Steven Walters: Retiring, unopposed state legislators sit on $1.2 million in campaign cash
It's a stunning number: Retiring Wisconsin legislators, and the dozens of lawmakers who are unopposed or face third-party challengers Nov. 4, were sitting on more than $1.2 million in campaign cash July 1.
That was true of legislators from both parties, and whether they are serving their first or 12th terms, according to Government Accountability Board reports.
The largest fund balances that retiring and unopposed legislators reported were:
Republicans—Senate President Mike Ellis, $139,558; Joint Finance Committee Co-chairman Rep. John Nygren, $95,320; Sen. Leah Vukmir, $61,136; Joint Finance Committee member Rep. Dale Kooyenga, $57,467; Rep. Dean Kaufert, $45,540; ex-Rep. Chad Weininger, $39,012; Rep. Mary Czaja, $38,341; Rep. John Murtha, $35,474; Rep. Bill Kramer, $34,265; Assembly Majority Leader Pat Strachota, $33,368; Rep. Rob Swearingen, $31,259; Rep. Kevin Petersen, $28,747.
Democrats—Rep. Melissa Sargent, $55,159; Joint Finance Committee member Rep. Cory Mason, $50,635; Chris Taylor, $37,587; Rep. Robb Kahl, $32,066; Rep. Jill Billings, $24,125.
If they don't need cash for re-election bids, why do they stockpile it?
Two officials who have watched campaign-finance trends for almost 34 years as leaders of nonprofit advocacy groups had explanations.
Mike McCabe retires Jan. 1 as director of the Wisconsin Democracy Campaign, which tracks campaign contributors, how much they give and total spending by candidates, PACs and third-party independent groups.
“Legislators amass war chests to scare away competition while they are in office,” McCabe said. “If they have huge sums of money in their campaign accounts, they are much less likely to face a strong opponent in their next bid for re-election.”
Jay Heck, executive director of Common Cause in Wisconsin, said that was how the practice started: “These 'war chests' were usually built up to discourage any strong challenger from taking a shot at the incumbent.”
But legislators now feel they must build mountains of cash, whether they are seeking re-election or not, for a much different reason, Heck added.

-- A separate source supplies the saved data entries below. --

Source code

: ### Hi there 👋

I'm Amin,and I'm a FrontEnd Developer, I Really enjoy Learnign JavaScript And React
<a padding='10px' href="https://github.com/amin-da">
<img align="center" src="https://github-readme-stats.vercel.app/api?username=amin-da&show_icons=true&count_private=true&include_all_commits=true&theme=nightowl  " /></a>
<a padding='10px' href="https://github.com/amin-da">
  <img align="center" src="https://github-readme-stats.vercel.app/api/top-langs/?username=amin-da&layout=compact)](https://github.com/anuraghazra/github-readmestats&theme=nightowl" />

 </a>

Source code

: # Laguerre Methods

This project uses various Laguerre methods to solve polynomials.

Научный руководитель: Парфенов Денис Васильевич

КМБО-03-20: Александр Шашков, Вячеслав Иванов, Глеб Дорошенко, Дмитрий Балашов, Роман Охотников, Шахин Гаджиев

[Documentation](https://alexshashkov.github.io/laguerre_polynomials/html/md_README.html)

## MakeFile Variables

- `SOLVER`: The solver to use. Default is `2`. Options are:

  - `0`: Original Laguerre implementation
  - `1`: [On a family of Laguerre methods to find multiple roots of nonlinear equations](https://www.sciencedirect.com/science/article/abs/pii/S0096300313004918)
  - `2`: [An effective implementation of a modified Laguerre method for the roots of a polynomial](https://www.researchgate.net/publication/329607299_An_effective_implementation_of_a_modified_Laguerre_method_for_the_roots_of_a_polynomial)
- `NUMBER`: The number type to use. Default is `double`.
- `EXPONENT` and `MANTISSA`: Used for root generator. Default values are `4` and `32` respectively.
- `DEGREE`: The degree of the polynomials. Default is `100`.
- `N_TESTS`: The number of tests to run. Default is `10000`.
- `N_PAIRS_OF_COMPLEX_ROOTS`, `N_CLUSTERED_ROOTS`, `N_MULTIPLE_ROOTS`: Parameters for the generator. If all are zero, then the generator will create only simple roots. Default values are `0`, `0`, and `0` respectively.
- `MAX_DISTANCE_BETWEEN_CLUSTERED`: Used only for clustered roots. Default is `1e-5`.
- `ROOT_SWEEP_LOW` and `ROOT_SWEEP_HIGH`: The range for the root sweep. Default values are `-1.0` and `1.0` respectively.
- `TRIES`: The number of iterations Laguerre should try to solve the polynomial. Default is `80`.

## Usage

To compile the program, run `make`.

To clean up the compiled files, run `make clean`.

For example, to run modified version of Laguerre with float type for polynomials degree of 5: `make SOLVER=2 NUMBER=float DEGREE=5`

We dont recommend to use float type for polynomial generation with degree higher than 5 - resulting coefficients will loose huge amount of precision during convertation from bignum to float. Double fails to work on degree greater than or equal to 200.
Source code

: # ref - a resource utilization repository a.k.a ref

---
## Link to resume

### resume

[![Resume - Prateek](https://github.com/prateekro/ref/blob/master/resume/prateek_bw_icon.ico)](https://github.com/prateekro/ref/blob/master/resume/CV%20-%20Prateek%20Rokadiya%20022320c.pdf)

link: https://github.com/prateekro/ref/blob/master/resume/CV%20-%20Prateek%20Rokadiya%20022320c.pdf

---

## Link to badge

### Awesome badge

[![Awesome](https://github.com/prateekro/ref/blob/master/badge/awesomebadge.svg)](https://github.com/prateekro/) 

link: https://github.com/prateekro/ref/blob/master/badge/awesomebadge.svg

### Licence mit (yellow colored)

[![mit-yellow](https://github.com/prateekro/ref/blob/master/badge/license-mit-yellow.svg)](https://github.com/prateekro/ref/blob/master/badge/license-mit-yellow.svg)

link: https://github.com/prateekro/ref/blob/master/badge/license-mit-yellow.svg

“Now, the size of the bank balance doesn't matter as much because a deep-pocketed outside spending group can come in and spend tens or even hundreds of thousands against an incumbent and a challenge is just as likely to emerge from the incumbent's own party as it is from the other political party.”
For example, Heck added, “Had Ellis not decided to throw in the towel last April, Wisconsin Club for Growth or some other right-wing group would not have hesitated to go after him.”
When they leave office, legislators can keep their campaign funds open or close them out.
Officially, the balances can only be used for “political purposes,” but Heck called that “a nearly meaningless definition. … As a practical matter, these 'slush funds' can be used for almost anything—and are.”
McCabe added: “While they are not supposed to personally benefit from the use of funds collected from political donors, I have seen enough questionable expenses on campaign finance reports over the years to know that many politicians do try to find ways to use these funds for what appear to be personal expenses.”
Legislators have used campaign funds to pay themselves what they say were old campaign-related costs such as unclaimed mileage, meals and hotel bills. Democratic Rep. Brett Hulsey bought an old convertible with campaign cash, saying he needed it for parades and other political events to run in the Democratic primary for governor.
Officially, McCabe said, retiring legislators can give the money back to the donors, “which they almost never do.” They can also donate it to charities or “sit on the money, hedging against a possible run for some office.”
Kaufert, for example, said he will hang on to his $45,540 so it's available in 2018, when he may need it to run for something else. He was elected Neenah mayor in April; his Assembly career ends in January.
Finally, McCabe said, retiring or unopposed legislators can “seek to continue to influence political affairs by doling out money to political party committees and candidates they favor, which is a very common practice.”
Sometimes, party leaders tell legislators how much—what percentage or a specific amount—they must contribute to help other party members in close races.
Some retiring lawmakers—Democratic Rep. Fred Clark, for example—had nothing left to give, however.